Segment Start: DATASET RECORDS

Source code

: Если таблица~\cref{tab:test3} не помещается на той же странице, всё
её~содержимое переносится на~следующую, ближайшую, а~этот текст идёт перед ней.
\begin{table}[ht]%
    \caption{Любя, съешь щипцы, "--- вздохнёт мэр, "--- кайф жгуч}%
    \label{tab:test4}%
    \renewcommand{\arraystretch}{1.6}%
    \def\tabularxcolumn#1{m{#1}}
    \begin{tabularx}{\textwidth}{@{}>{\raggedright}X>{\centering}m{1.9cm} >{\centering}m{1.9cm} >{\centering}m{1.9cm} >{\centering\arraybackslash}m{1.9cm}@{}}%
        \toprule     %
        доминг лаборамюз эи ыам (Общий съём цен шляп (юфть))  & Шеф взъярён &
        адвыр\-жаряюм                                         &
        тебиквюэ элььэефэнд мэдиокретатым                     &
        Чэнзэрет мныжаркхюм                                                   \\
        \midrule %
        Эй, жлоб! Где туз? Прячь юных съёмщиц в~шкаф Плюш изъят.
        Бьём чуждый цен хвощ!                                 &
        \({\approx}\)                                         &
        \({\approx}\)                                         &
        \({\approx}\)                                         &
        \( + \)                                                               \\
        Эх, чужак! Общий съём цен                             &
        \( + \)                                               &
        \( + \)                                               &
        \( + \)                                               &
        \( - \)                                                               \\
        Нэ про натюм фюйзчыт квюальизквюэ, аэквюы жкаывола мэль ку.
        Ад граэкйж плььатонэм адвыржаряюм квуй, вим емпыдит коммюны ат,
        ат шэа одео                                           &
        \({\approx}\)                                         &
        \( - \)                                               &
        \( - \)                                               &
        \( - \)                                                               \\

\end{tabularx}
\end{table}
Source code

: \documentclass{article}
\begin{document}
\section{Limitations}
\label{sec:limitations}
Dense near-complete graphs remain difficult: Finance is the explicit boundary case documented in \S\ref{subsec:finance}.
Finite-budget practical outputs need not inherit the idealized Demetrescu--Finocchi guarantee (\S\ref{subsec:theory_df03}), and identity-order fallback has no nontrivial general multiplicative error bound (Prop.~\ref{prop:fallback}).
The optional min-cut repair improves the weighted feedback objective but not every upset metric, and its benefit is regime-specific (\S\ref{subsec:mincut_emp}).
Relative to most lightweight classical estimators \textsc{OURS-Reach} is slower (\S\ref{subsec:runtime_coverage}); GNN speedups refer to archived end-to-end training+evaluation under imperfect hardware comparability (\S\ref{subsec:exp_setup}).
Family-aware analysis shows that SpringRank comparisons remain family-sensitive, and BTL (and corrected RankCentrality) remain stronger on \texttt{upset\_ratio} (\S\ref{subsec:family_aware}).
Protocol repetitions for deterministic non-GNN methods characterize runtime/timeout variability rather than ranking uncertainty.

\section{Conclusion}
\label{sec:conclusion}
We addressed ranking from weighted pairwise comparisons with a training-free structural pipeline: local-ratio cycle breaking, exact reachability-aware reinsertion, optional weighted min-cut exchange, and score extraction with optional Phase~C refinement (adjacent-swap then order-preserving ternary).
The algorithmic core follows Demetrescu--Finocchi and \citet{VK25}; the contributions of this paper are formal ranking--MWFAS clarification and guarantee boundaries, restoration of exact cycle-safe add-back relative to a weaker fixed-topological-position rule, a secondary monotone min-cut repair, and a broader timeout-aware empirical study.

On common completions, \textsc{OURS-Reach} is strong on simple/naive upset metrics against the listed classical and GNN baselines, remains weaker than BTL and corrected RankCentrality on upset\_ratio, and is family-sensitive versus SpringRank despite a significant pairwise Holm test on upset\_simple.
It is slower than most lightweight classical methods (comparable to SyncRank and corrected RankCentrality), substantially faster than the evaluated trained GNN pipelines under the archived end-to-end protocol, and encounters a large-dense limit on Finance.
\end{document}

Segment End: DATASET RECORDS

- [WHAT TO WORK ON] Wherever a line holds the word "textsc", copy that line out of the entries above.

- [RESULT FOR THIS EXERCISE]
Relative to most lightweight classical estimators \textsc{OURS-Reach} is slower (\S\ref{subsec:runtime_coverage}); GNN speedups refer to archived end-to-end training+evaluation under imperfect hardware comparability (\S\ref{subsec:exp_setup}).
On common completions, \textsc{OURS-Reach} is strong on simple/naive upset metrics against the listed classical and GNN baselines, remains weaker than BTL and corrected RankCentrality on upset\_ratio, and is family-sensitive versus SpringRank despite a significant pairwise Holm test on upset\_simple.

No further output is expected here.